EXERCISE INSTRUCTIONS - If an entry holds a picture, leave the picture out and output everything else exactly.

══════════

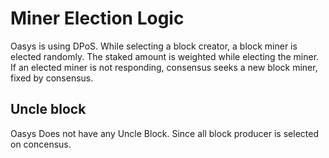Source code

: # Miner Election Logic

Oasys is using DPoS. While selecting a block creator, a block miner is elected randomly. The staked amount is weighted while electing the miner.
If an elected miner is not responding, consensus seeks a new block miner, fixed by consensus. 

## Uncle block 

Oasys Does not have any Uncle Block. 
Since all block producer is selected on concensus.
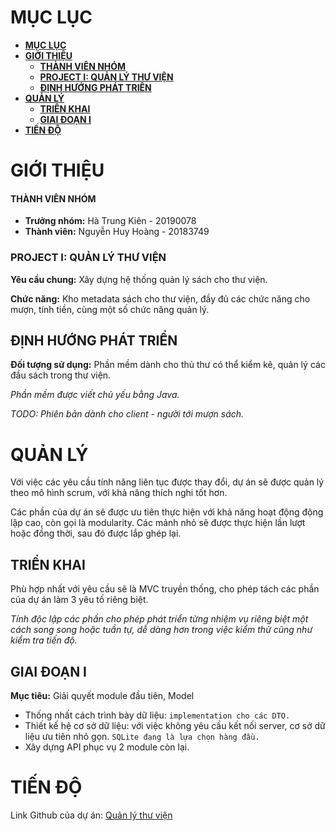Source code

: # **MỤC LỤC**
- [**MỤC LỤC**](#mục-lục)
- [**GIỚI THIỆU**](#giới-thiệu)
  - [**THÀNH VIÊN NHÓM**](#thành-viên-nhóm)
  - [**PROJECT I: QUẢN LÝ THƯ VIỆN**](#project-i-quản-lý-thư-viện)
  - [**ĐỊNH HƯỚNG PHÁT TRIỂN**](#định-hướng-phát-triển)
- [**QUẢN LÝ**](#quản-lý)
  - [**TRIỂN KHAI**](#triển-khai)
  - [**GIAI ĐOẠN I**](#giai-đoạn-i)
- [**TIẾN ĐỘ**](#tiến-độ)

# **GIỚI THIỆU**

#### **THÀNH VIÊN NHÓM**

- **Trưởng nhóm:** Hà Trung Kiên - 20190078
- **Thành viên:** Nguyễn Huy Hoàng - 20183749
 
### **PROJECT I: QUẢN LÝ THƯ VIỆN**

**Yêu cầu chung:** Xây dựng hệ thống quản lý sách cho thư viện.

**Chức năng:** Kho metadata sách cho thư viện, đầy đủ các chức năng cho mượn, tính tiền, cùng một số chức năng quản lý.

## **ĐỊNH HƯỚNG PHÁT TRIỂN**

**Đối tượng sử dụng:** Phần mềm dành cho thủ thư có thể kiểm kê, quản lý các đầu sách trong thư viện. 

*Phần mềm được viết chủ yếu bằng Java.*

*TODO: Phiên bản dành cho client - người tới mượn sách.*

# **QUẢN LÝ**

Với việc các yêu cầu tính năng liên tục được thay đổi, dự án sẽ được quản lý theo mô hình scrum, với khả năng thích nghi tốt hơn.

Các phần của dự án sẽ được ưu tiên thực hiện với khả năng hoạt động động lập cao, còn gọi là modularity. Các mảnh nhỏ sẽ được thực hiện lần lượt hoặc đồng thời, sau đó được lắp ghép lại.

## **TRIỂN KHAI**

Phù hợp nhất với yêu cầu sẽ là MVC truyền thống, cho phép tách các phần của dự án làm 3 yêu tố riêng biệt. 

*Tính độc lập các phần cho phép phát triển từng nhiệm vụ riêng biệt một cách song song hoặc tuần tự, dễ dàng hơn trong việc kiểm thử cũng như kiểm tra tiến độ.*

## **GIAI ĐOẠN I**

**Mục tiêu:** Giải quyết module đầu tiên, Model
* Thống nhất cách trình bày dữ liệu: `implementation cho các DTO.`
* Thiết kế hệ cơ sở dữ liệu: với việc không yêu cầu kết nối server, cơ sở dữ liệu ưu tiên nhỏ gọn. `SQLite đang là lựa chọn hàng đầu.`
* Xây dựng API phục vụ 2 module còn lại.

# **TIẾN ĐỘ**

Link Github của dự án: [Quản lý thư viện](https://github.com/Kamii0909/library)
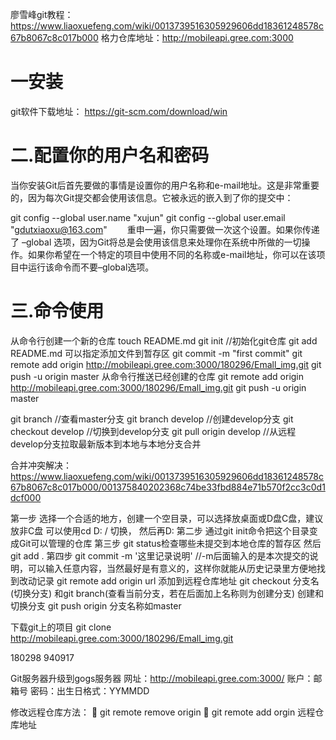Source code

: 廖雪峰git教程：https://www.liaoxuefeng.com/wiki/0013739516305929606dd18361248578c67b8067c8c017b000
格力仓库地址：http://mobileapi.gree.com:3000

#  一安装
git软件下载地址： https://git-scm.com/download/win


#  二.配置你的用户名和密码
当你安装Git后首先要做的事情是设置你的用户名称和e-mail地址。这是非常重要的，因为每次Git提交都会使用该信息。它被永远的嵌入到了你的提交中：

git config --global user.name "xujun"
git config --global user.email "gdutxiaoxu@163.com"
　　重申一遍，你只需要做一次这个设置。如果你传递了 –global 选项，因为Git将总是会使用该信息来处理你在系统中所做的一切操作。如果你希望在一个特定的项目中使用不同的名称或e-mail地址，你可以在该项目中运行该命令而不要–global选项。

#  三.命令使用
从命令行创建一个新的仓库
touch README.md
git init   //初始化git仓库
git add README.md   可以指定添加文件到暂存区
git commit -m "first commit"
git remote add origin http://mobileapi.gree.com:3000/180296/Emall_img.git
git push -u origin master
从命令行推送已经创建的仓库
git remote add origin http://mobileapi.gree.com:3000/180296/Emall_img.git
git push -u origin master

git branch //查看master分支
git branch develop //创建develop分支
git checkout develop //切换到develop分支
git pull origin develop //从远程develop分支拉取最新版本到本地与本地分支合并

合并冲突解决： https://www.liaoxuefeng.com/wiki/0013739516305929606dd18361248578c67b8067c8c017b000/001375840202368c74be33fbd884e71b570f2cc3c0d1dcf000

第一步
选择一个合适的地方，创建一个空目录，可以选择放桌面或D盘C盘，建议放非C盘   可以使用cd D: /  切换， 然后再D:
第二步
通过git init命令把这个目录变成Git可以管理的仓库
第三步
git status检查哪些未提交到本地仓库的暂存区
然后git add .
第四步
git commit -m '这里记录说明'  //-m后面输入的是本次提交的说明，可以输入任意内容，当然最好是有意义的，这样你就能从历史记录里方便地找到改动记录
git remote add origin  url   添加到远程仓库地址
git checkout 分支名(切换分支) 和git branch(查看当前分支，若在后面加上名称则为创建分支) 创建和切换分支
git push origin 分支名称如master


下载git上的项目
git clone http://mobileapi.gree.com:3000/180296/Emall_img.git

180298 940917

Git服务器升级到gogs服务器
网址：http://mobileapi.gree.com:3000/
账户：邮箱号
密码：出生日格式：YYMMDD

修改远程仓库方法：
	git remote remove origin
	git remote add orgin  远程仓库地址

══════════

EXERCISE SOLUTION -
Source code

: # Miner Election Logic

Oasys is using DPoS. While selecting a block creator, a block miner is elected randomly. The staked amount is weighted while electing the miner.
If an elected miner is not responding, consensus seeks a new block miner, fixed by consensus. 

## Uncle block 

Oasys Does not have any Uncle Block. 
Since all block producer is selected on concensus.
Source code

: # **MỤC LỤC**
- [**MỤC LỤC**](#mục-lục)
- [**GIỚI THIỆU**](#giới-thiệu)
  - [**THÀNH VIÊN NHÓM**](#thành-viên-nhóm)
  - [**PROJECT I: QUẢN LÝ THƯ VIỆN**](#project-i-quản-lý-thư-viện)
  - [**ĐỊNH HƯỚNG PHÁT TRIỂN**](#định-hướng-phát-triển)
- [**QUẢN LÝ**](#quản-lý)
  - [**TRIỂN KHAI**](#triển-khai)
  - [**GIAI ĐOẠN I**](#giai-đoạn-i)
- [**TIẾN ĐỘ**](#tiến-độ)

# **GIỚI THIỆU**

#### **THÀNH VIÊN NHÓM**

- **Trưởng nhóm:** Hà Trung Kiên - 20190078
- **Thành viên:** Nguyễn Huy Hoàng - 20183749
 
### **PROJECT I: QUẢN LÝ THƯ VIỆN**

**Yêu cầu chung:** Xây dựng hệ thống quản lý sách cho thư viện.

**Chức năng:** Kho metadata sách cho thư viện, đầy đủ các chức năng cho mượn, tính tiền, cùng một số chức năng quản lý.

## **ĐỊNH HƯỚNG PHÁT TRIỂN**

**Đối tượng sử dụng:** Phần mềm dành cho thủ thư có thể kiểm kê, quản lý các đầu sách trong thư viện. 

*Phần mềm được viết chủ yếu bằng Java.*

*TODO: Phiên bản dành cho client - người tới mượn sách.*

# **QUẢN LÝ**

Với việc các yêu cầu tính năng liên tục được thay đổi, dự án sẽ được quản lý theo mô hình scrum, với khả năng thích nghi tốt hơn.

Các phần của dự án sẽ được ưu tiên thực hiện với khả năng hoạt động động lập cao, còn gọi là modularity. Các mảnh nhỏ sẽ được thực hiện lần lượt hoặc đồng thời, sau đó được lắp ghép lại.

## **TRIỂN KHAI**

Phù hợp nhất với yêu cầu sẽ là MVC truyền thống, cho phép tách các phần của dự án làm 3 yêu tố riêng biệt. 

*Tính độc lập các phần cho phép phát triển từng nhiệm vụ riêng biệt một cách song song hoặc tuần tự, dễ dàng hơn trong việc kiểm thử cũng như kiểm tra tiến độ.*

## **GIAI ĐOẠN I**

**Mục tiêu:** Giải quyết module đầu tiên, Model
* Thống nhất cách trình bày dữ liệu: `implementation cho các DTO.`
* Thiết kế hệ cơ sở dữ liệu: với việc không yêu cầu kết nối server, cơ sở dữ liệu ưu tiên nhỏ gọn. `SQLite đang là lựa chọn hàng đầu.`
* Xây dựng API phục vụ 2 module còn lại.

# **TIẾN ĐỘ**

Link Github của dự án: [Quản lý thư viện](https://github.com/Kamii0909/library)
Source code

: 廖雪峰git教程：https://www.liaoxuefeng.com/wiki/0013739516305929606dd18361248578c67b8067c8c017b000
格力仓库地址：http://mobileapi.gree.com:3000

#  一安装
git软件下载地址： https://git-scm.com/download/win


#  二.配置你的用户名和密码
当你安装Git后首先要做的事情是设置你的用户名称和e-mail地址。这是非常重要的，因为每次Git提交都会使用该信息。它被永远的嵌入到了你的提交中：

git config --global user.name "xujun"
git config --global user.email "gdutxiaoxu@163.com"
　　重申一遍，你只需要做一次这个设置。如果你传递了 –global 选项，因为Git将总是会使用该信息来处理你在系统中所做的一切操作。如果你希望在一个特定的项目中使用不同的名称或e-mail地址，你可以在该项目中运行该命令而不要–global选项。

#  三.命令使用
从命令行创建一个新的仓库
touch README.md
git init   //初始化git仓库
git add README.md   可以指定添加文件到暂存区
git commit -m "first commit"
git remote add origin http://mobileapi.gree.com:3000/180296/Emall_img.git
git push -u origin master
从命令行推送已经创建的仓库
git remote add origin http://mobileapi.gree.com:3000/180296/Emall_img.git
git push -u origin master

git branch //查看master分支
git branch develop //创建develop分支
git checkout develop //切换到develop分支
git pull origin develop //从远程develop分支拉取最新版本到本地与本地分支合并

合并冲突解决： https://www.liaoxuefeng.com/wiki/0013739516305929606dd18361248578c67b8067c8c017b000/001375840202368c74be33fbd884e71b570f2cc3c0d1dcf000

第一步
选择一个合适的地方，创建一个空目录，可以选择放桌面或D盘C盘，建议放非C盘   可以使用cd D: /  切换， 然后再D:
第二步
通过git init命令把这个目录变成Git可以管理的仓库
第三步
git status检查哪些未提交到本地仓库的暂存区
然后git add .
第四步
git commit -m '这里记录说明'  //-m后面输入的是本次提交的说明，可以输入任意内容，当然最好是有意义的，这样你就能从历史记录里方便地找到改动记录
git remote add origin  url   添加到远程仓库地址
git checkout 分支名(切换分支) 和git branch(查看当前分支，若在后面加上名称则为创建分支) 创建和切换分支
git push origin 分支名称如master


下载git上的项目
git clone http://mobileapi.gree.com:3000/180296/Emall_img.git

180298 940917

Git服务器升级到gogs服务器
网址：http://mobileapi.gree.com:3000/
账户：邮箱号
密码：出生日格式：YYMMDD

修改远程仓库方法：
	git remote remove origin
	git remote add orgin  远程仓库地址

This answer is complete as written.